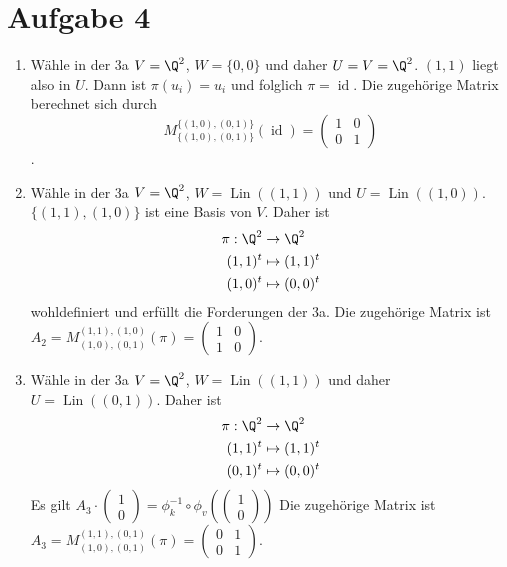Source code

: \documentclass{article}
\newcommand{\id}{\operatorname{id}}
\newcommand{\lin}{\operatorname{Lin}}
\begin{document}
    \section*{Aufgabe 4}
    \begin{enumerate}
    \item Wähle in der 3a $V = \Q^2$, $W = \{0,0\}$ und daher $U = V = \Q^2$. $(1,1)$ liegt also in $U$. Dann ist $\pi(u_i) = u_i$ und folglich $\pi = \id$. Die zugehörige Matrix berechnet sich durch $$M^{\{(1,0), (0,1)\}}_{\{(1,0), (0,1)\}} (\id) = \begin{pmatrix}1&0\\0&1\end{pmatrix}$$.
    \item Wähle in der 3a $V = \Q^2$, $W = \lin((1,1))$ und $U = \lin((1,0))$. $\{(1,1), (1,0)\}$ ist eine Basis von $V$. Daher ist
    \begin{align*}
        \pi: \Q^2 &\to \Q^2\\
        (1,1)^t &\mapsto (1,1)^t\\
        (1,0)^t &\mapsto (0,0)^t\\
    \end{align*} wohldefiniert und erfüllt die Forderungen der 3a.
    Die zugehörige Matrix ist $A_2 = M^{(1,1), (1,0)}_{(1,0), (0,1)}(\pi) = \begin{pmatrix}1&0\\1&0\end{pmatrix}$.
    \item Wähle in der 3a $V = \Q^2$, $W = \lin((1,1))$ und daher $U = \lin((0,1))$.
    Daher ist 
    \begin{align*}
        \pi: \Q^2 &\to \Q^2\\
        (1,1)^t &\mapsto (1,1)^t\\
        (0,1)^t &\mapsto (0,0)^t\\
    \end{align*}
    Es gilt $A_3\cdot \begin{pmatrix}1 \\ 0\end{pmatrix} = \phi_k^{-1} \circ \phi_v\left(\begin{pmatrix}1 \\ 0\end{pmatrix}\right)$
    Die zugehörige Matrix ist $A_3 = M^{(1,1), (0,1)}_{(1,0), (0,1)}(\pi) = \begin{pmatrix}0&1\\0&1\end{pmatrix}$.
    \end{enumerate}
\end{document}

---------------

What you are asked to do: Return every entry from the listing above exactly as it stands, leaving out any picture.

Response to this task:
Source code

: \documentclass{article}
\newcommand{\id}{\operatorname{id}}
\newcommand{\lin}{\operatorname{Lin}}
\begin{document}
    \section*{Aufgabe 4}
    \begin{enumerate}
    \item Wähle in der 3a $V = \Q^2$, $W = \{0,0\}$ und daher $U = V = \Q^2$. $(1,1)$ liegt also in $U$. Dann ist $\pi(u_i) = u_i$ und folglich $\pi = \id$. Die zugehörige Matrix berechnet sich durch $$M^{\{(1,0), (0,1)\}}_{\{(1,0), (0,1)\}} (\id) = \begin{pmatrix}1&0\\0&1\end{pmatrix}$$.
    \item Wähle in der 3a $V = \Q^2$, $W = \lin((1,1))$ und $U = \lin((1,0))$. $\{(1,1), (1,0)\}$ ist eine Basis von $V$. Daher ist
    \begin{align*}
        \pi: \Q^2 &\to \Q^2\\
        (1,1)^t &\mapsto (1,1)^t\\
        (1,0)^t &\mapsto (0,0)^t\\
    \end{align*} wohldefiniert und erfüllt die Forderungen der 3a.
    Die zugehörige Matrix ist $A_2 = M^{(1,1), (1,0)}_{(1,0), (0,1)}(\pi) = \begin{pmatrix}1&0\\1&0\end{pmatrix}$.
    \item Wähle in der 3a $V = \Q^2$, $W = \lin((1,1))$ und daher $U = \lin((0,1))$.
    Daher ist 
    \begin{align*}
        \pi: \Q^2 &\to \Q^2\\
        (1,1)^t &\mapsto (1,1)^t\\
        (0,1)^t &\mapsto (0,0)^t\\
    \end{align*}
    Es gilt $A_3\cdot \begin{pmatrix}1 \\ 0\end{pmatrix} = \phi_k^{-1} \circ \phi_v\left(\begin{pmatrix}1 \\ 0\end{pmatrix}\right)$
    Die zugehörige Matrix ist $A_3 = M^{(1,1), (0,1)}_{(1,0), (0,1)}(\pi) = \begin{pmatrix}0&1\\0&1\end{pmatrix}$.
    \end{enumerate}
\end{document}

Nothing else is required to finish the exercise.